[Rendered images with source text]
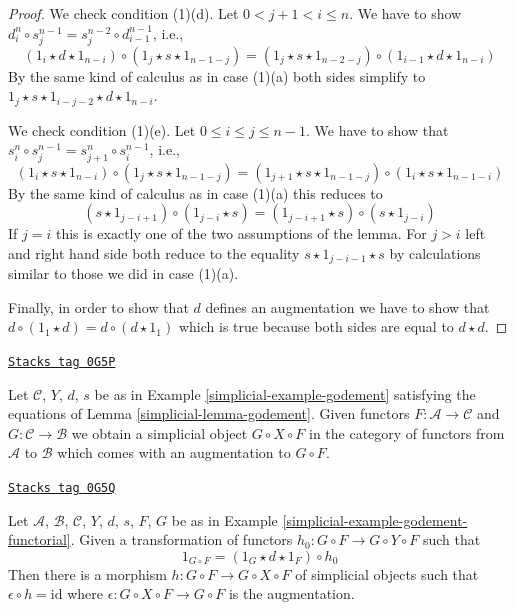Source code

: \begin{proof}
\medskip\noindent
We check condition (1)(d). Let $0 < j + 1 < i \leq n$. We have to show
$d^n_i \circ s^{n - 1}_j = s^{n - 2}_j \circ d^{n - 1}_{i - 1}$, i.e.,
$$
(1_i \star d \star 1_{n - i}) \circ
(1_j \star s \star 1_{n - 1 - j}) =
(1_j \star s \star 1_{n - 2 - j}) \circ
(1_{i - 1} \star d \star 1_{n - i})
$$
By the same kind of calculus as in case (1)(a) both sides simplify
to $1_j \star s \star 1_{i - j - 2} \star d \star 1_{n - i}$.

\medskip\noindent
We check condition (1)(e). Let $0 \leq i \leq j \leq n - 1$. We
have to show that
$s^n_i \circ s^{n - 1}_j = s^n_{j + 1} \circ s^{n - 1}_i$, i.e.,
$$
(1_i \star s \star 1_{n - i}) \circ
(1_j \star s \star 1_{n - 1 - j}) =
(1_{j + 1} \star s \star 1_{n - 1 - j}) \circ
(1_i \star s \star 1_{n - 1 - i})
$$
By the same kind of calculus as in case (1)(a) this reduces to
$$
(s \star 1_{j - i + 1}) \circ (1_{j - i} \star s) =
(1_{j - i + 1} \star s) \circ (s \star 1_{j - i})
$$
If $j = i$ this is exactly one of the two assumptions of the lemma.
For $j > i$ left and
right hand side both reduce to the equality $s \star 1_{j - i - 1} \star s$
by calculations similar to those we did in case (1)(a).

\medskip\noindent
Finally, in order to show that $d$ defines an augmentation we have
to show that $d \circ (1_1 \star d) = d \circ (d \star 1_1)$ which is
true because both sides are equal to $d \star d$.
\end{proof}

\begin{example}
\label{simplicial-example-godement-functorial}
\href{https://stacks.math.columbia.edu/tag/0G5P}{\texttt{Stacks tag 0G5P}}

Let $\mathcal{C}$, $Y$, $d$, $s$ be as in Example \ref{simplicial-example-godement}
satisfying the equations of Lemma \ref{simplicial-lemma-godement}.
Given functors $F : \mathcal{A} \to \mathcal{C}$ and
$G : \mathcal{C} \to \mathcal{B}$ we obtain a simplicial
object $G \circ X \circ F$ in the category of functors
from $\mathcal{A}$ to $\mathcal{B}$ which comes with an
augmentation to $G \circ F$.
\end{example}

\begin{lemma}
\label{simplicial-lemma-godement-section}
\href{https://stacks.math.columbia.edu/tag/0G5Q}{\texttt{Stacks tag 0G5Q}}

Let $\mathcal{A}$, $\mathcal{B}$, $\mathcal{C}$, $Y$, $d$, $s$, $F$, $G$
be as in Example \ref{simplicial-example-godement-functorial}. Given a transformation
of functors $h_0 : G \circ F \to G \circ Y \circ F$ such that
$$
1_{G \circ F} = (1_G \star d \star 1_F) \circ h_0
$$
Then there is a morphism $h : G \circ F \to G \circ X \circ F$
of simplicial objects such that $\epsilon \circ h = \text{id}$ where
$\epsilon : G \circ X \circ F \to G \circ F$ is the augmentation.
\end{lemma}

WORK REQUEST: Report the number of lines in the records that hold "augmentation" and write no other words.

THE COMPLETED TASK: 3